*REQUIRED WORK*:
The expected answer comprises all lines from the entries that contain the string "specifies".

(Document images with source code)
-- Opening Marker --
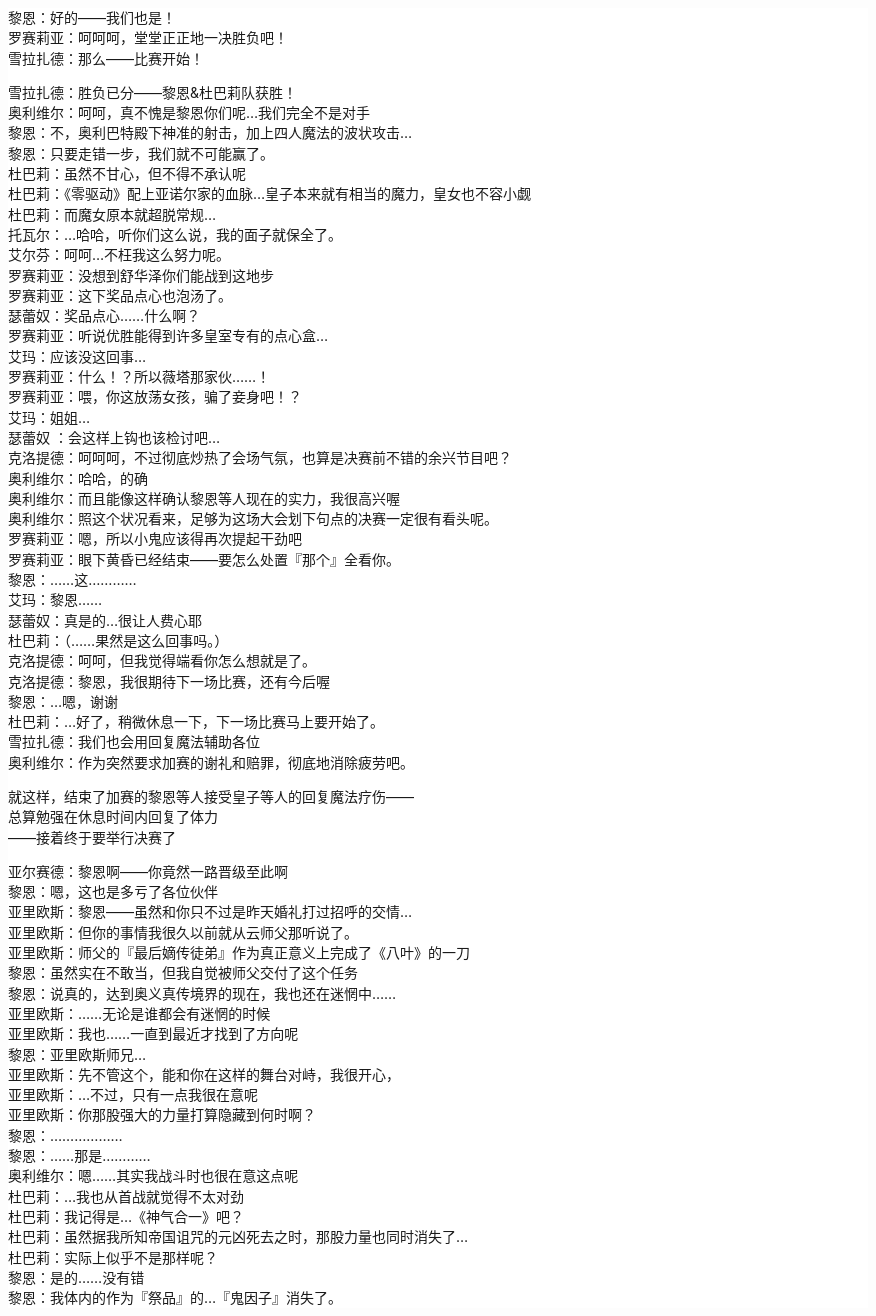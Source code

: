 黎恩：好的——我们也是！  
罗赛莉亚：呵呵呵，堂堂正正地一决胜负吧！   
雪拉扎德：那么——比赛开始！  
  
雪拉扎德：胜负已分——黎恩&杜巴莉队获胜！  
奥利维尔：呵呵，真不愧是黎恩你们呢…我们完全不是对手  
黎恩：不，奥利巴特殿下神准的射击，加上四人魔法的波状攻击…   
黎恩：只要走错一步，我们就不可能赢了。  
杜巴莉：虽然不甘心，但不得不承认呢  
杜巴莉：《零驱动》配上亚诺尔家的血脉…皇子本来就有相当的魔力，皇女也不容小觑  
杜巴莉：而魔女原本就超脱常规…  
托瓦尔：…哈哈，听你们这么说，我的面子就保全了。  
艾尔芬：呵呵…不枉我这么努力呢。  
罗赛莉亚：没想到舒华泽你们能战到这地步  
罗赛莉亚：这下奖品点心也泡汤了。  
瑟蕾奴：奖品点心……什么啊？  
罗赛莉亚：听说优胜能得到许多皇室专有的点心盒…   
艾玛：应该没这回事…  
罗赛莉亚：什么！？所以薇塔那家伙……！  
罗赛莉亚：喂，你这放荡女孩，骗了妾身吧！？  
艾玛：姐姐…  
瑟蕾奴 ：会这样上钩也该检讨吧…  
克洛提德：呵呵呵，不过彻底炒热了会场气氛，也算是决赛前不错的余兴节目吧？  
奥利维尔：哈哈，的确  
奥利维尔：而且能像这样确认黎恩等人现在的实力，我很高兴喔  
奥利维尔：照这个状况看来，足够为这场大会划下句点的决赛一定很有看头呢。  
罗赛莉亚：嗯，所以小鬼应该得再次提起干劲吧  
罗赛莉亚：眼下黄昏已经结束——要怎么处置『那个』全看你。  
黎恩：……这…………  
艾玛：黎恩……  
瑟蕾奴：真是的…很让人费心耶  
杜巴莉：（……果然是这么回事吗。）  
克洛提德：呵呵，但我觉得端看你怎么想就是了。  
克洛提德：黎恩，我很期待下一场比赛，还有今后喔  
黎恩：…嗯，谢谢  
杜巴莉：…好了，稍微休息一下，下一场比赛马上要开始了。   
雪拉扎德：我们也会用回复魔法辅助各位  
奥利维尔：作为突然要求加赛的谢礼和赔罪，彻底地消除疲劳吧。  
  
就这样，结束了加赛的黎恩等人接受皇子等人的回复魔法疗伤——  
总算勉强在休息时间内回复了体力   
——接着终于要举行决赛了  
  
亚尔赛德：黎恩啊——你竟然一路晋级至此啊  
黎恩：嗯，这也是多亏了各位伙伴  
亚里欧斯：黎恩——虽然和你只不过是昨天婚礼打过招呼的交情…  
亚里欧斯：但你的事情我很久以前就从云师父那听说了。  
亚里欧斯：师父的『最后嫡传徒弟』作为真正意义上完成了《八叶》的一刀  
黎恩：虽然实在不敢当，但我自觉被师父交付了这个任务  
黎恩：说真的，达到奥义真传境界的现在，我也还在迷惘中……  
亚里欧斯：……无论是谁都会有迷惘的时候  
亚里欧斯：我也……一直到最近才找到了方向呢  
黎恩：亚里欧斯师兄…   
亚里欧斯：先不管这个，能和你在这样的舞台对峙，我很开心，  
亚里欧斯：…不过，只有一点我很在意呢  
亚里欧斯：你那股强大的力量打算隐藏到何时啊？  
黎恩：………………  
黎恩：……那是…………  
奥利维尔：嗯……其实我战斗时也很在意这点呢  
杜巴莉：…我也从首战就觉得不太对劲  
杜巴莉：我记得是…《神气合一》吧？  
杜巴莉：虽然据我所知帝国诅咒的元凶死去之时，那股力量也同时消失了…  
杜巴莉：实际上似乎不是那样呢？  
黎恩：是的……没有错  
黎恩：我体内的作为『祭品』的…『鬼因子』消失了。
-- Closing Marker --
-- Opening Marker --
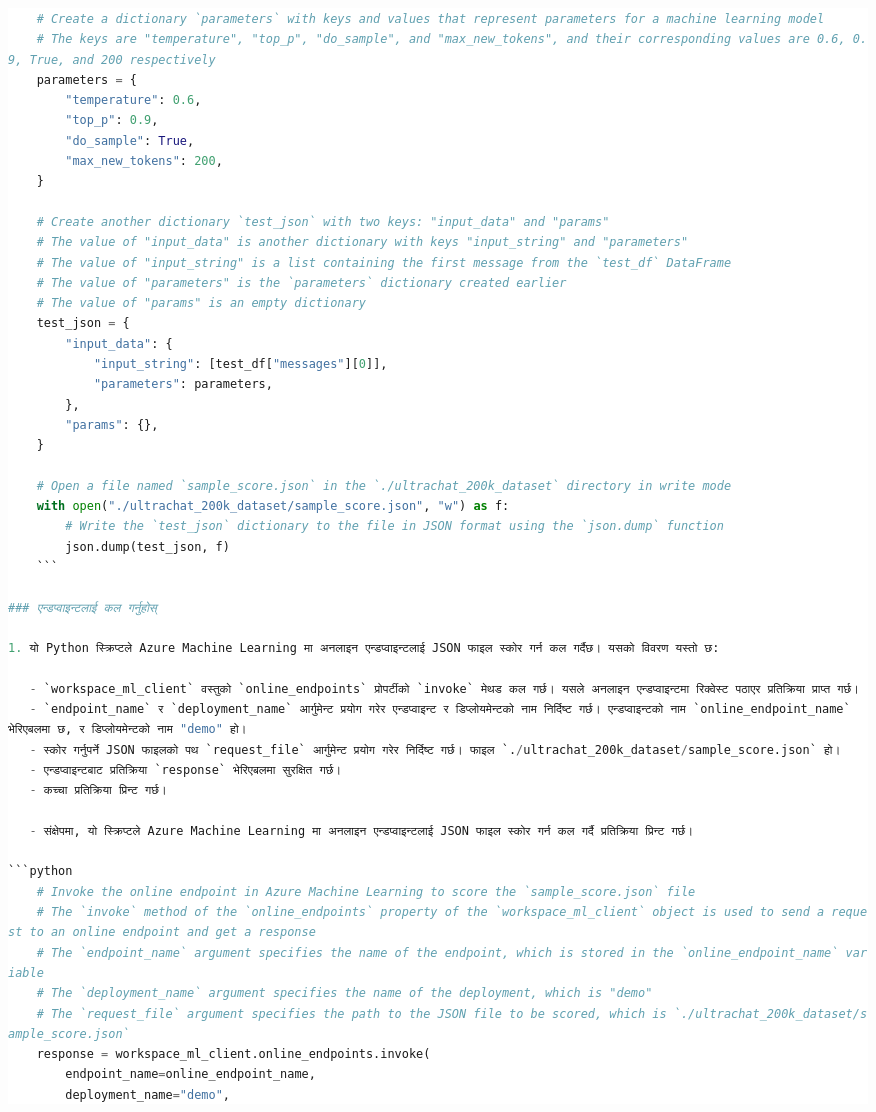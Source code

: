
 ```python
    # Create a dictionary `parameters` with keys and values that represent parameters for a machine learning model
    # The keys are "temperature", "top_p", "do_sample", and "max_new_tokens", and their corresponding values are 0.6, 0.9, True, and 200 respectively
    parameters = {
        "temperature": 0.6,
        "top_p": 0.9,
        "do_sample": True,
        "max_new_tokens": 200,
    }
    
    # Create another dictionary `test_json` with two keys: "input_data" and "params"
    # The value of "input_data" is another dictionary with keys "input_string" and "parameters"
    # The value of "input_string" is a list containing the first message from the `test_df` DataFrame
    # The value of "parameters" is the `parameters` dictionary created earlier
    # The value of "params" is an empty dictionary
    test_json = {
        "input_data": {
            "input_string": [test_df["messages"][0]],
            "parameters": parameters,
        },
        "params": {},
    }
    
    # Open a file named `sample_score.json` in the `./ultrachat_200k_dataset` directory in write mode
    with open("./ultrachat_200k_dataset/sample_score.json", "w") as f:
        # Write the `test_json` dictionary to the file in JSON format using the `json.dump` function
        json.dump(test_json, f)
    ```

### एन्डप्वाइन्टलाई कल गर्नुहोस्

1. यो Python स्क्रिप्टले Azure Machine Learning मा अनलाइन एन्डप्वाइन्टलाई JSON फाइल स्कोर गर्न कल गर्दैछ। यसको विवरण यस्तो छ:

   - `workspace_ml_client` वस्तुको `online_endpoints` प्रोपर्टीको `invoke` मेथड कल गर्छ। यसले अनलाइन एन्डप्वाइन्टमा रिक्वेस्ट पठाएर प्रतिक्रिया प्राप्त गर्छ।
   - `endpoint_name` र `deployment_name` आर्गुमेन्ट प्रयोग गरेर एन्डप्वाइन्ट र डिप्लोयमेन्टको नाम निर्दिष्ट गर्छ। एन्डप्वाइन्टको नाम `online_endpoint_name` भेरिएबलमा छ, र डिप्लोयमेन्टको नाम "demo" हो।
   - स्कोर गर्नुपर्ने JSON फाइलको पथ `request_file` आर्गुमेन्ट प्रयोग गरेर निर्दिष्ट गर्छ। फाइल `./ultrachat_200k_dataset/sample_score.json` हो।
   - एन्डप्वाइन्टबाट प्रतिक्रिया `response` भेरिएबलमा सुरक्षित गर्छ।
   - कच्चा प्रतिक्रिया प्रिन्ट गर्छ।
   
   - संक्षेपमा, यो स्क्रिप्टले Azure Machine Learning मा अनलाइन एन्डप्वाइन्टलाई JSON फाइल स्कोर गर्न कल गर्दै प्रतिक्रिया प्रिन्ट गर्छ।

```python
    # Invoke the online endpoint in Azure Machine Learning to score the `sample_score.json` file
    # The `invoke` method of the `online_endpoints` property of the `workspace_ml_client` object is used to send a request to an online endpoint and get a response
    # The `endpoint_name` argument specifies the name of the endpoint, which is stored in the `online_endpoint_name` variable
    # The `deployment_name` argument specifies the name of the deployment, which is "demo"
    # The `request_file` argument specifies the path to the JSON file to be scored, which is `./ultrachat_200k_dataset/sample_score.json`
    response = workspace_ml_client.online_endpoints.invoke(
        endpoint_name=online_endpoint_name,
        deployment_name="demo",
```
-- Closing Marker --
-- Opening Marker --
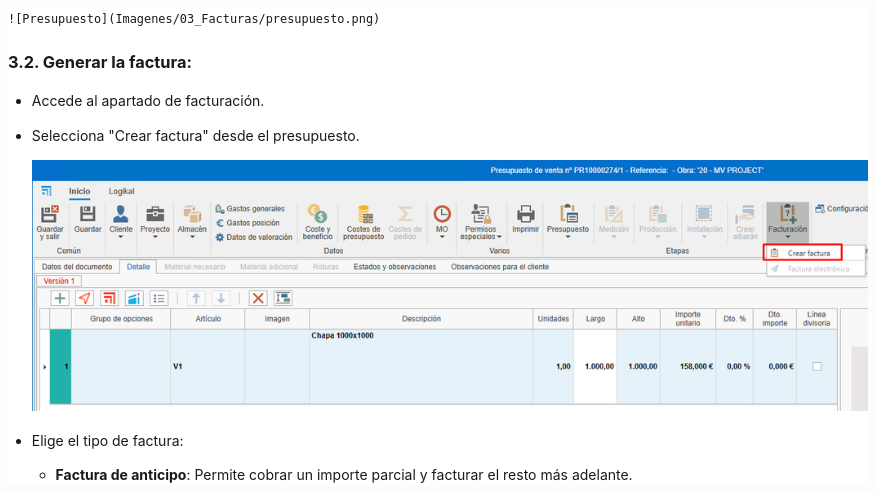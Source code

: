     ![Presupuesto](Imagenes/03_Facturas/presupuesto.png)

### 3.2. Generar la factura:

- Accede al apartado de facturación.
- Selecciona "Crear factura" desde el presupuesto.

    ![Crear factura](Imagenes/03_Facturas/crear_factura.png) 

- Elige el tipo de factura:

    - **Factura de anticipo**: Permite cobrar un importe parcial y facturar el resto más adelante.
-- Closing Marker --
*TASK RESPONSE*:
    # The `endpoint_name` argument specifies the name of the endpoint, which is stored in the `online_endpoint_name` variable
    # The `deployment_name` argument specifies the name of the deployment, which is "demo"
    # The `request_file` argument specifies the path to the JSON file to be scored, which is `./ultrachat_200k_dataset/sample_score.json`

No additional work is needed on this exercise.